DATA FOR PROCESSING:
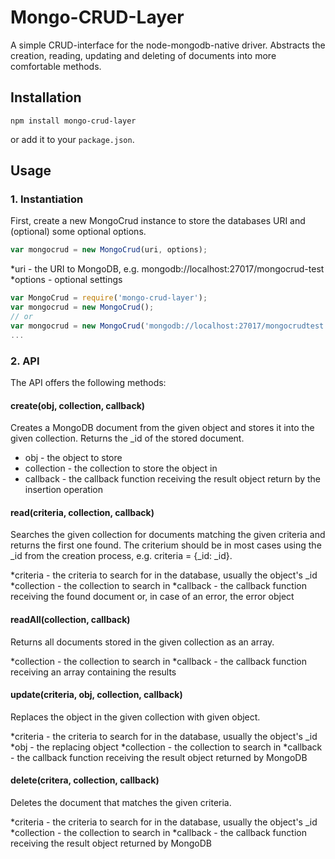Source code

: # Mongo-CRUD-Layer

A simple CRUD-interface for the node-mongodb-native driver.
Abstracts the creation, reading, updating and deleting of documents
into more comfortable methods.

## Installation

```shell
npm install mongo-crud-layer
```

or add it to your `package.json`.

## Usage

### 1. Instantiation

First, create a new MongoCrud instance to store the databases URI and (optional) some optional options.

```javascript
var mongocrud = new MongoCrud(uri, options);
```

*uri - the URI to MongoDB, e.g. mongodb://localhost:27017/mongocrud-test
*options - optional settings

```javascript
var MongoCrud = require('mongo-crud-layer');
var mongocrud = new MongoCrud(); 
// or 
var mongocrud = new MongoCrud('mongodb://localhost:27017/mongocrudtest');
...
```

### 2. API

The API offers the following methods:

#### create(obj, collection, callback)
Creates a MongoDB document from the given object and stores it into the given collection. Returns the _id of the stored document.
* obj - the object to store
* collection - the collection to store the object in
* callback - the callback function receiving the result object return by the insertion operation


#### read(criteria, collection, callback)
Searches the given collection for documents matching the given criteria and returns the first one found. The criterium should be in most cases using the _id from the creation process, e.g. criteria = {_id: _id}.

*criteria - the criteria to search for in the database, usually the object's _id
*collection - the collection to search in
*callback - the callback function receiving the found document or, in case of an error, the error object


#### readAll(collection, callback)
Returns all documents stored in the given collection as an array.

*collection - the collection to search in
*callback - the callback function receiving an array containing the results

#### update(criteria, obj, collection, callback)
Replaces the object in the given collection with given object.

*criteria - the criteria to search for in the database, usually the object's _id
*obj - the replacing object
*collection - the collection to search in
*callback - the callback function receiving the result object returned by MongoDB

#### delete(critera, collection, callback)
Deletes the document that matches the given criteria.

*criteria - the criteria to search for in the database, usually the object's _id
*collection - the collection to search in
*callback - the callback function receiving the result object returned by MongoDB
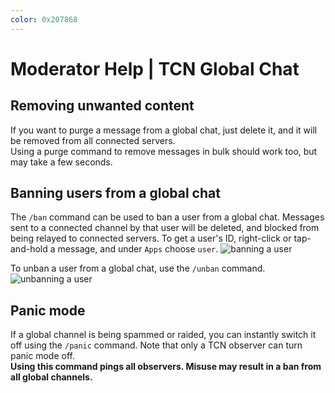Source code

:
 ```yaml
---
color: 0x207868
---
```


# Moderator Help | TCN Global Chat

## Removing unwanted content
If you want to purge a message from a global chat, just delete it, and it will be removed from all connected servers.\
Using a purge command to remove messages in bulk should work too, but may take a few seconds.

## Banning users from a global chat
The `/ban` command can be used to ban a user from a global chat. Messages sent to a connected channel by that user will be deleted, and blocked from being relayed to connected servers. To get a user's ID, right-click or tap-and-hold a message, and under `Apps` choose `user`.
![banning a user](https://i.ibb.co/9NZtRsY/ban.gif)

To unban a user from a global chat, use the `/unban` command.
![unbanning a user](https://i.ibb.co/yRvbs17/unban.gif)

## Panic mode
If a global channel is being spammed or raided, you can instantly switch it off using the `/panic` command. Note that only a TCN observer can turn panic mode off.\
**Using this command pings all observers. Misuse may result in a ban from all global channels.**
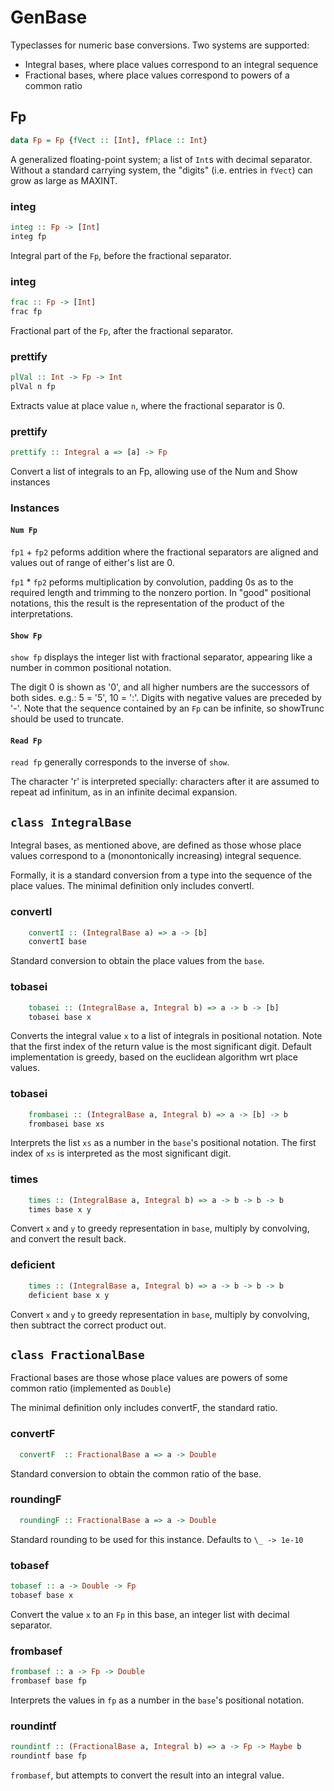 GenBase
=================

Typeclasses for numeric base conversions.
Two systems are supported:
* Integral bases, where place values correspond to an integral sequence
* Fractional bases, where place values correspond to powers of a common ratio



Fp
--------------------
```haskell
data Fp = Fp {fVect :: [Int], fPlace :: Int}
```
A generalized floating-point system; a list of `Int`s with decimal separator.
Without a standard carrying system, the "digits" (i.e. entries in `fVect`) can
grow as large as MAXINT.

### integ
```haskell
integ :: Fp -> [Int]
integ fp
```
Integral part of the `Fp`, before the fractional separator.


### integ
```haskell
frac :: Fp -> [Int]
frac fp
```
Fractional part of the `Fp`, after the fractional separator.


### prettify
```haskell
plVal :: Int -> Fp -> Int
plVal n fp
```
Extracts value at place value `n`, where the fractional separator is 0.


### prettify
```haskell
prettify :: Integral a => [a] -> Fp
```
Convert a list of integrals to an Fp, allowing use of the Num and Show instances

### Instances
#### `Num Fp`
`fp1` + `fp2` peforms addition where the fractional separators are aligned and
values out of range of either's list are 0.

`fp1` * `fp2` peforms multiplication by convolution, padding 0s as to the required
length and trimming to the nonzero portion. In "good" positional notations, this
the result is the representation of the product of the interpretations.


#### `Show Fp`
`show fp` displays the integer list with fractional separator, appearing like a
number in common positional notation.

The digit 0 is shown as '0', and all higher numbers are the successors of both sides.
e.g.: 5 = '5', 10 = ':'.
Digits with negative values are preceded by '-'.
Note that the sequence contained by an `Fp` can be infinite, so showTrunc should be used
to truncate.


#### `Read Fp`
`read fp` generally corresponds to the inverse of `show`.

The character 'r' is interpreted specially: characters after it are assumed to repeat
ad infinitum, as in an infinite decimal expansion.



`class IntegralBase`
--------------------
Integral bases, as mentioned above, are defined as those whose place values
correspond to a (monontonically increasing) integral sequence.

Formally, it is a standard conversion from a type into the sequence of the place values.
The minimal definition only includes convertI.

### convertI
```haskell
	convertI :: (IntegralBase a) => a -> [b]
	convertI base
```
Standard conversion to obtain the place values from the `base`.


### tobasei
```haskell
	tobasei :: (IntegralBase a, Integral b) => a -> b -> [b]
	tobasei base x
```
Converts the integral value `x` to a list of integrals in positional notation.
Note that the first index of the return value is the most significant digit.
Default implementation is greedy, based on the euclidean algorithm wrt place values.


### tobasei
```haskell
	frombasei :: (IntegralBase a, Integral b) => a -> [b] -> b
	frombasei base xs
```
Interprets the list `xs` as a number in the `base`'s positional notation.
The first index of `xs` is interpreted as the most significant digit.

### times
```haskell
	times :: (IntegralBase a, Integral b) => a -> b -> b -> b
	times base x y
```
Convert `x` and `y` to greedy representation in `base`, multiply by convolving,
and convert the result back.


### deficient
```haskell
	times :: (IntegralBase a, Integral b) => a -> b -> b -> b
	deficient base x y
```
Convert `x` and `y` to greedy representation in `base`, multiply by convolving,
then subtract the correct product out.


`class FractionalBase`
----------------------
Fractional bases are those whose place values are powers of some common ratio
(implemented as `Double`)

The minimal definition only includes convertF, the standard ratio.

### convertF
```haskell
  convertF  :: FractionalBase a => a -> Double
```
Standard conversion to obtain the common ratio of the base.


### roundingF
```haskell
  roundingF :: FractionalBase a => a -> Double
```
Standard rounding to be used for this instance. Defaults to `\_ -> 1e-10`


### tobasef
```haskell
tobasef :: a -> Double -> Fp
tobasef base x
```
Convert the value `x` to an `Fp` in this base, an integer list with decimal separator.


### frombasef
```haskell
frombasef :: a -> Fp -> Double
frombasef base fp
```
Interprets the values in `fp` as a number in the `base`'s positional notation.


### roundintf
```haskell
roundintf :: (FractionalBase a, Integral b) => a -> Fp -> Maybe b
roundintf base fp
```
`frombasef`, but attempts to convert the result into an integral value.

EXERCISE REQUIREMENTS: Lines holding the word "obtain" should be copied from the entries above.

COMPLETED EXERCISE:
Standard conversion to obtain the place values from the `base`.
Standard conversion to obtain the common ratio of the base.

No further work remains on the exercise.